Those who contemplate the beauty of the earth find reserves of strength that will endure as long as life lasts. —Rachel Carson
The weather held off until I got home.
As I sat secluded in my office drafting a letter, the rains came, slowly at first, then falling with force, pummeling the back porch roof. Lightning flashed; thunder clapped. I worked feverishly, finished, and powered down the computer. Downstairs, my wife was placing platters of food on the table: sausage, scalloped potatoes, carrots. Soon my son’s SUV pulled into the driveway. We sat down to a nice meal and ate in silence.

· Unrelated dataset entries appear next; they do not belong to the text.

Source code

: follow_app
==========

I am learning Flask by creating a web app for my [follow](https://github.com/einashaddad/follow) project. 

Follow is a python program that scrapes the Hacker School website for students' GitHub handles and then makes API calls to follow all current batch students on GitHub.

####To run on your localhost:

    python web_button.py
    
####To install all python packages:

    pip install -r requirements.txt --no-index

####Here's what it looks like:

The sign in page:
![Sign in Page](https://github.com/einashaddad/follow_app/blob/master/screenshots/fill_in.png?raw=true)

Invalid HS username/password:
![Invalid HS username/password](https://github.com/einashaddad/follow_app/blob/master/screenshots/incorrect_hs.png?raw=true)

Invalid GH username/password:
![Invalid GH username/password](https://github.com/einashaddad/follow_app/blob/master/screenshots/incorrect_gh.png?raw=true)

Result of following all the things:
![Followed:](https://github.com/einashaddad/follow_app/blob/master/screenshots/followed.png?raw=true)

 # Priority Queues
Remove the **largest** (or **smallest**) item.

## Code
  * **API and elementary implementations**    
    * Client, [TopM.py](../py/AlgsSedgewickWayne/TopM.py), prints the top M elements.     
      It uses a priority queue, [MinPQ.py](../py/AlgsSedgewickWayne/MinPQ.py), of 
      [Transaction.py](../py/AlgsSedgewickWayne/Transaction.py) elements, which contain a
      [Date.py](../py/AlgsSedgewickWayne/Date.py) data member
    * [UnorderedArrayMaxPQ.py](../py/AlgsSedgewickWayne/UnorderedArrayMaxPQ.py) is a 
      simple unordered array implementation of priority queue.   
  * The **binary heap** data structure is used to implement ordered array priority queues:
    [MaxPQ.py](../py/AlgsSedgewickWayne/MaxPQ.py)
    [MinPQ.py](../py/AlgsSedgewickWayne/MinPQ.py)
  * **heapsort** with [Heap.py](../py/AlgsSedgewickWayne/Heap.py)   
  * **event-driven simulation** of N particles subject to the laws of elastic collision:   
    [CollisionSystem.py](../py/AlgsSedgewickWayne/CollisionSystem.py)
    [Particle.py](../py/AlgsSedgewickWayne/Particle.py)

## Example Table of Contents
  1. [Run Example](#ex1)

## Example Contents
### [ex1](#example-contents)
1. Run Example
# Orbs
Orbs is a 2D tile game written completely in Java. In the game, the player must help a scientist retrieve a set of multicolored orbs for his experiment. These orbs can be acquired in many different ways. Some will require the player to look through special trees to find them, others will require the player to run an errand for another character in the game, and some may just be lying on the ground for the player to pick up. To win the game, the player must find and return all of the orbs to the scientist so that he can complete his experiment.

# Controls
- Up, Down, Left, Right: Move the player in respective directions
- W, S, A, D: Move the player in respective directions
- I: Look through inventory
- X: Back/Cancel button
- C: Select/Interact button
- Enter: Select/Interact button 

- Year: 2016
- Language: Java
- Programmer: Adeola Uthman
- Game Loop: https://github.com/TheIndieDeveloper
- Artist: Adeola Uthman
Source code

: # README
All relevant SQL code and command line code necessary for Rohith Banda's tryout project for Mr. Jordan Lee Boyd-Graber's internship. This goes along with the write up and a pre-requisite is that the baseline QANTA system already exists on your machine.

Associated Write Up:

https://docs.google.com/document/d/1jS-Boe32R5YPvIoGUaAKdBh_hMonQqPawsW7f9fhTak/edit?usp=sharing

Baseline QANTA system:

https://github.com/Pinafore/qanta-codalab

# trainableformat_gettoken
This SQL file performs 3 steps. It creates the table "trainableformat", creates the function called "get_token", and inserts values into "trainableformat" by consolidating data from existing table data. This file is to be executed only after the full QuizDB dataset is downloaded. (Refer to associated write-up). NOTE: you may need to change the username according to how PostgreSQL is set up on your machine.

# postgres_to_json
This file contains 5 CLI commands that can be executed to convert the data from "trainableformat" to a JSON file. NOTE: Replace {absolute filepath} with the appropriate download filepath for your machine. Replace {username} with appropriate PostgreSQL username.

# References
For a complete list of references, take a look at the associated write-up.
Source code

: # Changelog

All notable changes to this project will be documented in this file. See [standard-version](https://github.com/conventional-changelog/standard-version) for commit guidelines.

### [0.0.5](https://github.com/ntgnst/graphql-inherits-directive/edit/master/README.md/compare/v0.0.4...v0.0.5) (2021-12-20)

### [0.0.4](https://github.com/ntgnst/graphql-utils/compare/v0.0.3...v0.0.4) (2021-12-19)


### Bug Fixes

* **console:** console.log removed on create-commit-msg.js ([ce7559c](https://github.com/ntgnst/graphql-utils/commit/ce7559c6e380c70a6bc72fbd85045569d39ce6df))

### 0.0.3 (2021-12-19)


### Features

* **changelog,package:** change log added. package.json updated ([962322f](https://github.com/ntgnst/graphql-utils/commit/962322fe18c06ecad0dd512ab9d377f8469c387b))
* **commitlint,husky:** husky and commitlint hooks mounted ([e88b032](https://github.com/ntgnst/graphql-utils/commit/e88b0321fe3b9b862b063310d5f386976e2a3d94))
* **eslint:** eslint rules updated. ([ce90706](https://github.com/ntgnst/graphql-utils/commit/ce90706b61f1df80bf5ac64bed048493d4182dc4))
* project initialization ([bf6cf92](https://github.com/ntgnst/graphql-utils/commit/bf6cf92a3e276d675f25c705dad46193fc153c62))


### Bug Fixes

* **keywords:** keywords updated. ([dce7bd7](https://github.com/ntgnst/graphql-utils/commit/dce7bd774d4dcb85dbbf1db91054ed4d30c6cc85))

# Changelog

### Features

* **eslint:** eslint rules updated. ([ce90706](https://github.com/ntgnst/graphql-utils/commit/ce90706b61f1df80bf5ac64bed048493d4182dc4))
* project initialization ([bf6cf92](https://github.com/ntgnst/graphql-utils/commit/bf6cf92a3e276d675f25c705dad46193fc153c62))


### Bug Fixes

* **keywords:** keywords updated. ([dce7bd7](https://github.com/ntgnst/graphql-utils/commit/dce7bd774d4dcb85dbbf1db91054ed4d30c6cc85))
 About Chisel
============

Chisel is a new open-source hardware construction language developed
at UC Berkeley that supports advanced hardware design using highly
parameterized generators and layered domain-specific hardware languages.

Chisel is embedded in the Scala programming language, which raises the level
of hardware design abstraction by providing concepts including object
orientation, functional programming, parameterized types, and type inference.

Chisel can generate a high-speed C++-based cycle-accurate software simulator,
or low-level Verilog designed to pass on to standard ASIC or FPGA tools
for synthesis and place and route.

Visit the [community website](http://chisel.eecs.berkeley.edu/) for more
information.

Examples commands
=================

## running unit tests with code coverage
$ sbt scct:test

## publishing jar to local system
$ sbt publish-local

Afterwards, we retired to the front porch to watch the storm pass overhead. “The clouds are so low they’re touching the treeline,” my son said. We looked up to see a jumbo jet rise above the far hills and sweep across the grey sky, then disappear into the fog.
Finally, off to the north the clouds began to break up, revealing a sliver of blue. Gradually, the rain tapered off and the blue splintered, bursting into a wide expanse above our heads, while off to the east a curious white wispy cloud drifted across a backdrop of yellowish grey. Suddenly, the feathered edges caught the rays of the evening sun, glowing vermilion.
The dog’s nose twitched between the spindles of the balustrade. We too sensed the clear cool air, drawing it down into our innermost parts — a cleansing coolness, clear shining after rain.